Спасибо. Ещё один вопрос, который звучит так: какие факультеты считаются главными и какие второстепенными в Вашем университете? Вы, вероятно, можете сказать что-то про все те университеты, о которых упоминали до этого: и про РГГУ, и про ИСАА, и что-то и про Вышку, если хотите.
— А вот на этот вопрос я не очень знаю, что ответить. В ИСАА было, когда я училась, два факультета — истфил и соцэк (социально-экономический факультет). Соцэк был новый. Понятно, что его создали исходя из политической необходимости, он был актуальный. А истфил был традиционный, старый. Для начальственных структур соцэк, наверное, был главнее, и люди, ориентированные на быструю карьеру, шли в основном туда, но общий негласный консенсус был, думаю, таков, что важнее истфил: он — настоящий. А в МГУ в целом… наверное, в зависимости от времени как-то менялось значение, отводимое гуманитарным, математическим и естественнонаучным факультетам. Слишком много точек обзора, с которых это следовало бы оценивать: для кого главные и второстепенные?Целое исследование надо бы проводить. И про РГГУ мне трудно сказать: нет площадки для обзора. Тем более про Вышку. Это лучше знают начальники и студенты.
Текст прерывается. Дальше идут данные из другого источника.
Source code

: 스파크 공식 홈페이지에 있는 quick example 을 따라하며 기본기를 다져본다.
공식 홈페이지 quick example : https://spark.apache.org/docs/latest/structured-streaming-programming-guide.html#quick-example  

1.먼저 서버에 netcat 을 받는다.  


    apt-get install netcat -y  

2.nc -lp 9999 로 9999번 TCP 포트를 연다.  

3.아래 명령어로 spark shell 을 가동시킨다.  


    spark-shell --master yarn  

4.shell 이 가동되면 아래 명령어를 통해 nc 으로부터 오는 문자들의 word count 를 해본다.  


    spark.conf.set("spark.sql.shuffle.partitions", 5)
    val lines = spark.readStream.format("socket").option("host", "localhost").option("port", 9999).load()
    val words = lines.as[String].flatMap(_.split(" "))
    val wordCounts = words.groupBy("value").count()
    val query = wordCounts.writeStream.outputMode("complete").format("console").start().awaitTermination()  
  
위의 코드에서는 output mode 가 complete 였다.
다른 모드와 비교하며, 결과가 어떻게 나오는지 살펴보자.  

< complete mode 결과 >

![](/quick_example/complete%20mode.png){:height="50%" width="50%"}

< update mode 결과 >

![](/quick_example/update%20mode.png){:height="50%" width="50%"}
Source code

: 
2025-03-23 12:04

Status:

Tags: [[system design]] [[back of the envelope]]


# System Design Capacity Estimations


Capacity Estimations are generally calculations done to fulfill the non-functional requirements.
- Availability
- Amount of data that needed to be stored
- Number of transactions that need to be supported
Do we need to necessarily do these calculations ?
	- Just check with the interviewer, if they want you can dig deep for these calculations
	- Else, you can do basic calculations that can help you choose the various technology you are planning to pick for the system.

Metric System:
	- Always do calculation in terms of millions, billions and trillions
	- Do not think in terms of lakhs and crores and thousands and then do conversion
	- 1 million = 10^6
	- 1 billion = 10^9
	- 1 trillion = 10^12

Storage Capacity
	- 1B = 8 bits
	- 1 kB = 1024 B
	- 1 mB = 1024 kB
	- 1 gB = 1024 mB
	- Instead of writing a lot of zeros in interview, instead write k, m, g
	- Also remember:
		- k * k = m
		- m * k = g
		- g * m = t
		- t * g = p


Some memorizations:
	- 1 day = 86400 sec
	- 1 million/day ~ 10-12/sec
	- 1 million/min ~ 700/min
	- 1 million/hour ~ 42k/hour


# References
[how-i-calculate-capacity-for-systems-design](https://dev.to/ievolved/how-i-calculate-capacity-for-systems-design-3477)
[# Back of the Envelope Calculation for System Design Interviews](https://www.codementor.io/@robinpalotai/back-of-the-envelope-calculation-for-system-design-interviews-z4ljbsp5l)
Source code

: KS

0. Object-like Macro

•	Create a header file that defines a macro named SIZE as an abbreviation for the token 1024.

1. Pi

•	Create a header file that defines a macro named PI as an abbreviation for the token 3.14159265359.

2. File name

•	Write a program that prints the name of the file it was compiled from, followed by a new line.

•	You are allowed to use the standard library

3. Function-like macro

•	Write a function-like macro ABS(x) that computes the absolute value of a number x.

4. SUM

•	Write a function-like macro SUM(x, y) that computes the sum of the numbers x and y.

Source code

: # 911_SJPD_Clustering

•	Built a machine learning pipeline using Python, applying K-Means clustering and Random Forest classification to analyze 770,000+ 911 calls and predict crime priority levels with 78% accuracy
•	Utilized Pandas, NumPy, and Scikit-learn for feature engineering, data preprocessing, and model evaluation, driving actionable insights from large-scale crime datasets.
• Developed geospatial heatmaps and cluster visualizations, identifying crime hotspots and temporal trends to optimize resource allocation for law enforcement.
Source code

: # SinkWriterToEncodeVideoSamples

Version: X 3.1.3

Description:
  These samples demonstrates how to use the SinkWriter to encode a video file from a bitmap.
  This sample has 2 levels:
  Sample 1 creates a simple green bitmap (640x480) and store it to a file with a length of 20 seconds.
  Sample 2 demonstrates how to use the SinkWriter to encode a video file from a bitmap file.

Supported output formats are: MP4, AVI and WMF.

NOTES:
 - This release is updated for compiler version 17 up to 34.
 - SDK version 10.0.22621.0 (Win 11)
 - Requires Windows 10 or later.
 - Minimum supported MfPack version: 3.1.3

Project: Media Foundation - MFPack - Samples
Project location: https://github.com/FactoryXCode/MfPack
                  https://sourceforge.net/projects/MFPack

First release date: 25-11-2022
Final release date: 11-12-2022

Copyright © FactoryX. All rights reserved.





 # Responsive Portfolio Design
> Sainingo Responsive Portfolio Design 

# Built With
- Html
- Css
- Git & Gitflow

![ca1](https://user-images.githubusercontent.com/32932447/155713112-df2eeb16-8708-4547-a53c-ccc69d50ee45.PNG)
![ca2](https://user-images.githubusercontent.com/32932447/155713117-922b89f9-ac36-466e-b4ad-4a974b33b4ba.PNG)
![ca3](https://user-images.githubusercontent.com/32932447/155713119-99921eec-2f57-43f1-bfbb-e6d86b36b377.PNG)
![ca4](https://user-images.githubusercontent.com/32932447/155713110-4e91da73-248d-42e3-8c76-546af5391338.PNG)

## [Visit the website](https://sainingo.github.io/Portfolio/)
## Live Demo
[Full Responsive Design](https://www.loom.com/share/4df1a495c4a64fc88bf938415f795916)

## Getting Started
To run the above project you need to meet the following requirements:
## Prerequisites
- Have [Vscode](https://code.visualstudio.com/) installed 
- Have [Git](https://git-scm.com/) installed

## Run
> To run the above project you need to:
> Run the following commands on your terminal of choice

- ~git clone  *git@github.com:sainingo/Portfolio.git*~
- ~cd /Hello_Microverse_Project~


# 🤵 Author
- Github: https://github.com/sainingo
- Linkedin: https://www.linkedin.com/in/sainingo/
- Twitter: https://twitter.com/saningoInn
Хорошо. Следующий вопрос. Вы, вероятно, уже говорили про это, но ещё раз могли бы обозначить одним ответом? В чём, по Вашему мнению, назначение университета?
— Ой! Мне кажется, я про это не говорила.

Но косвенно Вы этого касались. Можно, наверное, разделить университет исследовательский и университет учебный, если Вам так удобно.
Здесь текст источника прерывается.